- **Task prompt**: The answer must be every line of the data that holds the word "phosphorus".

- **Saved data entries**:
■ ■ ■ ■

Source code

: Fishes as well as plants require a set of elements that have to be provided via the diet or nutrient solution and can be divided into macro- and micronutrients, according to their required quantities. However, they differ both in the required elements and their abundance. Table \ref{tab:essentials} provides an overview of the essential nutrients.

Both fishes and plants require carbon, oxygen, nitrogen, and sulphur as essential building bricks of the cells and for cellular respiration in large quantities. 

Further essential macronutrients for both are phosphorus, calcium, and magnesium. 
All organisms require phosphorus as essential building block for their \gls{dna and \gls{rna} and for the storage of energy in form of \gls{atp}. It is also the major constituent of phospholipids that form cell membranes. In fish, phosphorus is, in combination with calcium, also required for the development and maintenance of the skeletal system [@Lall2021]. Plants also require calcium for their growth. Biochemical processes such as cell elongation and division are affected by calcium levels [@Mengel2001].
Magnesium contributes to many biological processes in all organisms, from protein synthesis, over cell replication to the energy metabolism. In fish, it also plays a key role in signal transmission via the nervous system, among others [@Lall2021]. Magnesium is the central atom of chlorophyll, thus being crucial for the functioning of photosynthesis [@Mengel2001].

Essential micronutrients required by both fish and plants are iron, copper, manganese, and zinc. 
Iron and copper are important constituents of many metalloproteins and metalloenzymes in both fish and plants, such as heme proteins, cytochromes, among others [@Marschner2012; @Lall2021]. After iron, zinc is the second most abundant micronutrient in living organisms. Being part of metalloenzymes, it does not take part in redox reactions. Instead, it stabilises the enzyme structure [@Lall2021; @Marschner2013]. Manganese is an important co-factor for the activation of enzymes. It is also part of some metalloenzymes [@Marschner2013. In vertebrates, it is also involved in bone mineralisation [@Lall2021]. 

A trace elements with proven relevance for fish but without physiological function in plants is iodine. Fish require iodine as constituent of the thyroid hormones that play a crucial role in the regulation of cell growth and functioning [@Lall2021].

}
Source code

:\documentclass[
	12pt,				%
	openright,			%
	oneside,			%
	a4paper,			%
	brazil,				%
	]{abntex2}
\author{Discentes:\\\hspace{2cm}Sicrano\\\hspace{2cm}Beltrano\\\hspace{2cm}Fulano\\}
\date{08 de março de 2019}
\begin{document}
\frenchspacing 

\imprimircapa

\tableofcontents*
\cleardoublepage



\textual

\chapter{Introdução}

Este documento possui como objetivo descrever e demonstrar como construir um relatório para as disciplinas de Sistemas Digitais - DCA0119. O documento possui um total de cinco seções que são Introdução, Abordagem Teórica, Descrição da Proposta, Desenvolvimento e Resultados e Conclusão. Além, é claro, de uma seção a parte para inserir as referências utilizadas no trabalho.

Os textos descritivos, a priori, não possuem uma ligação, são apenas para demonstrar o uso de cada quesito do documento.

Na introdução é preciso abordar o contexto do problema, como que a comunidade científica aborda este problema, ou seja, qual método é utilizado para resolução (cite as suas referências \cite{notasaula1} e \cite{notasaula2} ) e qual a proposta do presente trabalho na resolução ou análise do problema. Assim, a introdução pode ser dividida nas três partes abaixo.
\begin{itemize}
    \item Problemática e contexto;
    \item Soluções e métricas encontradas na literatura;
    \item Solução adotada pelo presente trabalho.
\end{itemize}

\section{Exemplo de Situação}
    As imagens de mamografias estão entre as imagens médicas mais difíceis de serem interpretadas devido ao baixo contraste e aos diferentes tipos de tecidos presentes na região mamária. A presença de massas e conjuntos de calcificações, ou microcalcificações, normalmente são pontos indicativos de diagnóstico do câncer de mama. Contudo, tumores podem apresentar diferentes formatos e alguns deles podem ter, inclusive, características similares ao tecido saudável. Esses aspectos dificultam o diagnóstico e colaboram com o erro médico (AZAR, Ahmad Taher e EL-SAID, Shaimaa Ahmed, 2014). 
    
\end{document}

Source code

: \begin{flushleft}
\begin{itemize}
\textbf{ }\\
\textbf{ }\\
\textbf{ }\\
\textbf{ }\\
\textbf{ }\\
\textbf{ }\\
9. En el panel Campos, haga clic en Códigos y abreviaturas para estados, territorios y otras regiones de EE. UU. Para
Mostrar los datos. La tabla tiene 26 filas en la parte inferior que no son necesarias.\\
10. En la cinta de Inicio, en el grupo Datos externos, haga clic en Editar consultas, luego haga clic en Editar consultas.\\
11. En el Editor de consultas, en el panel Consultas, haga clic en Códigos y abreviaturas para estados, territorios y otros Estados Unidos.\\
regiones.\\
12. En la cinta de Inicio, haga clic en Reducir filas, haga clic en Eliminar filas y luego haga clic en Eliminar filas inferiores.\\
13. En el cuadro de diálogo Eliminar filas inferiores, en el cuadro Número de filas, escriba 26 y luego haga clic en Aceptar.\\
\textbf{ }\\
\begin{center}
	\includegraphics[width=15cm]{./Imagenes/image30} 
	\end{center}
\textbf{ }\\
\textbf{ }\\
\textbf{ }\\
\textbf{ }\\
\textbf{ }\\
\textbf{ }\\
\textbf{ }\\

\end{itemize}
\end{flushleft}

■ ■ ■ ■

- **Solution for this problem**:
Further essential macronutrients for both are phosphorus, calcium, and magnesium. 
All organisms require phosphorus as essential building block for their \gls{dna and \gls{rna} and for the storage of energy in form of \gls{atp}. It is also the major constituent of phospholipids that form cell membranes. In fish, phosphorus is, in combination with calcium, also required for the development and maintenance of the skeletal system [@Lall2021]. Plants also require calcium for their growth. Biochemical processes such as cell elongation and division are affected by calcium levels [@Mengel2001].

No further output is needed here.